Application scaling & performance

Yerontour · January 26, 2017, 11:43am

I’m building an energy backend application in Node JS that needs high throughput and investigating the best approach. I read that these are the current restrictions for MD:

The MutableData data type imposes the following limits:

Maximum size for a serialised MutableData structure MUST be 1 MiB;
Maximum entries per MutableData MUST be 100;
Not more than 5 simultaneous mutation requests are allowed for different keys;
Only 1 mutation request is allowed for a single key.

At the moment I found out that reading MD in parallel I get about 1 MD per second (with 25 MD’s).

Can I expect big performance increase when I run my own vault in the future? Is there a performance difference between MD/NFS?

happybeing · January 26, 2017, 11:52pm

Can I expect big performance increase when I run my own vault in the future?

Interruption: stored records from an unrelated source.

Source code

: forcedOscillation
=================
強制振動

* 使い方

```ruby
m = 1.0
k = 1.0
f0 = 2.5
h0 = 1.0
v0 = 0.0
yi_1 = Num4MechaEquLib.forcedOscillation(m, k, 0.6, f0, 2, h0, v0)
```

Running a vault doesn’t create advantage, if anything performance will be worse because the vault will compete for CPU & bandwidth.

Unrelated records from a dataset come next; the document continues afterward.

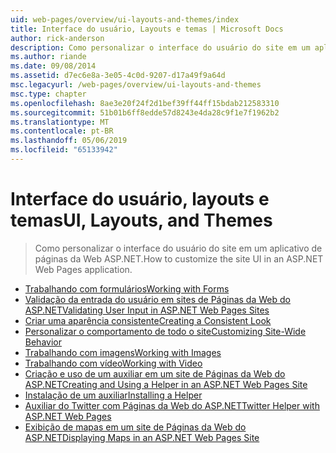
 ```yaml
---
uid: web-pages/overview/ui-layouts-and-themes/index
title: Interface do usuário, Layouts e temas | Microsoft Docs
author: rick-anderson
description: Como personalizar o interface do usuário do site em um aplicativo de páginas da Web ASP.NET.
ms.author: riande
ms.date: 09/08/2014
ms.assetid: d7ec6e8a-3e05-4c0d-9207-d17a49f9a64d
msc.legacyurl: /web-pages/overview/ui-layouts-and-themes
msc.type: chapter
ms.openlocfilehash: 8ae3e20f24f2d1bef39ff44ff15bdab212583310
ms.sourcegitcommit: 51b01b6ff8edde57d8243e4da28c9f1e7f1962b2
ms.translationtype: MT
ms.contentlocale: pt-BR
ms.lasthandoff: 05/06/2019
ms.locfileid: "65133942"
---
```

# <a name="ui-layouts-and-themes"></a><span data-ttu-id="0c288-103">Interface do usuário, layouts e temas</span><span class="sxs-lookup"><span data-stu-id="0c288-103">UI, Layouts, and Themes</span></span>

> <span data-ttu-id="0c288-104">Como personalizar o interface do usuário do site em um aplicativo de páginas da Web ASP.NET.</span><span class="sxs-lookup"><span data-stu-id="0c288-104">How to customize the site UI in an ASP.NET Web Pages application.</span></span>

- [<span data-ttu-id="0c288-105">Trabalhando com formulários</span><span class="sxs-lookup"><span data-stu-id="0c288-105">Working with Forms</span></span>](4-working-with-forms.md)
- [<span data-ttu-id="0c288-106">Validação da entrada do usuário em sites de Páginas da Web do ASP.NET</span><span class="sxs-lookup"><span data-stu-id="0c288-106">Validating User Input in ASP.NET Web Pages Sites</span></span>](validating-user-input-in-aspnet-web-pages-sites.md)
- [<span data-ttu-id="0c288-107">Criar uma aparência consistente</span><span class="sxs-lookup"><span data-stu-id="0c288-107">Creating a Consistent Look</span></span>](3-creating-a-consistent-look.md)
- [<span data-ttu-id="0c288-108">Personalizar o comportamento de todo o site</span><span class="sxs-lookup"><span data-stu-id="0c288-108">Customizing Site-Wide Behavior</span></span>](18-customizing-site-wide-behavior.md)
- [<span data-ttu-id="0c288-109">Trabalhando com imagens</span><span class="sxs-lookup"><span data-stu-id="0c288-109">Working with Images</span></span>](9-working-with-images.md)
- [<span data-ttu-id="0c288-110">Trabalhando com vídeo</span><span class="sxs-lookup"><span data-stu-id="0c288-110">Working with Video</span></span>](10-working-with-video.md)
- [<span data-ttu-id="0c288-111">Criação e uso de um auxiliar em um site de Páginas da Web do ASP.NET</span><span class="sxs-lookup"><span data-stu-id="0c288-111">Creating and Using a Helper in an ASP.NET Web Pages Site</span></span>](creating-and-using-a-helper-in-an-aspnet-web-pages-site.md)
- [<span data-ttu-id="0c288-112">Instalação de um auxiliar</span><span class="sxs-lookup"><span data-stu-id="0c288-112">Installing a Helper</span></span>](installing-helpers.md)
- [<span data-ttu-id="0c288-113">Auxiliar do Twitter com Páginas da Web do ASP.NET</span><span class="sxs-lookup"><span data-stu-id="0c288-113">Twitter Helper with ASP.NET Web Pages</span></span>](twitter-helper.md)
- [<span data-ttu-id="0c288-114">Exibição de mapas em um site de Páginas da Web do ASP.NET</span><span class="sxs-lookup"><span data-stu-id="0c288-114">Displaying Maps in an ASP.NET Web Pages Site</span></span>](displaying-maps-in-an-aspnet-web-pages-site.md)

Is there a performance difference between MD/NFS?

NFS is built in top of MD, so you’ll get better performance using the low level MD API.

Yerontour · January 27, 2017, 8:17am

Thanx Happybeing and according the Dev Update we don’t need to manage data handles in the Alpha 2 so this can speed up things 3x on the client side.

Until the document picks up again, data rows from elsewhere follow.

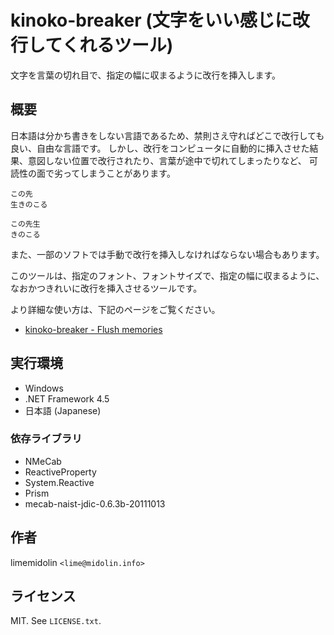 kinoko-breaker (文字をいい感じに改行してくれるツール)
====

文字を言葉の切れ目で、指定の幅に収まるように改行を挿入します。


概要
----

日本語は分かち書きをしない言語であるため、禁則さえ守ればどこで改行しても良い、自由な言語です。
しかし、改行をコンピュータに自動的に挿入させた結果、意図しない位置で改行されたり、言葉が途中で切れてしまったりなど、
可読性の面で劣ってしまうことがあります。

```
この先
生きのこる
```

```
この先生
きのこる
```

また、一部のソフトでは手動で改行を挿入しなければならない場合もあります。

このツールは、指定のフォント、フォントサイズで、指定の幅に収まるように、なおかつきれいに改行を挿入させるツールです。


より詳細な使い方は、下記のページをご覧ください。

* [kinoko-breaker - Flush memories](https://midolin.info/app/kinoko/)


## 実行環境

* Windows
* .NET Framework 4.5
* 日本語 (Japanese)


### 依存ライブラリ

* NMeCab
* ReactiveProperty
* System.Reactive
* Prism
* mecab-naist-jdic-0.6.3b-20111013

## 作者

limemidolin `<lime@midolin.info>`

## ライセンス

MIT. 
See `LICENSE.txt`.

At the moment with get structured data I get a performance of 1 per second.

ben · January 27, 2017, 12:40pm

NFS doesn’t do anything fancy though, the difference in time will be insignificant as most is spent on the wire anyways. I think most of the emulations will be rather simple abstractions of common models that you’d otherwise code the same way yourself, but are rather slim in their actual performance overhead.

Most, if not all of these, are limits we currently impose explicitly while testing this new feature. We intend to change if not lift most once we have a better understanding of how this behaves in reality and what we can and can’t allow.

This one will stick with us for a while though as it is hard enough to agree on one concurrent change in a distributed system. As it stands right now, a change is bound to the version of the entry and will be rejected if those don’t match - then the client should fetch and try again. This will probably stay this way for a while.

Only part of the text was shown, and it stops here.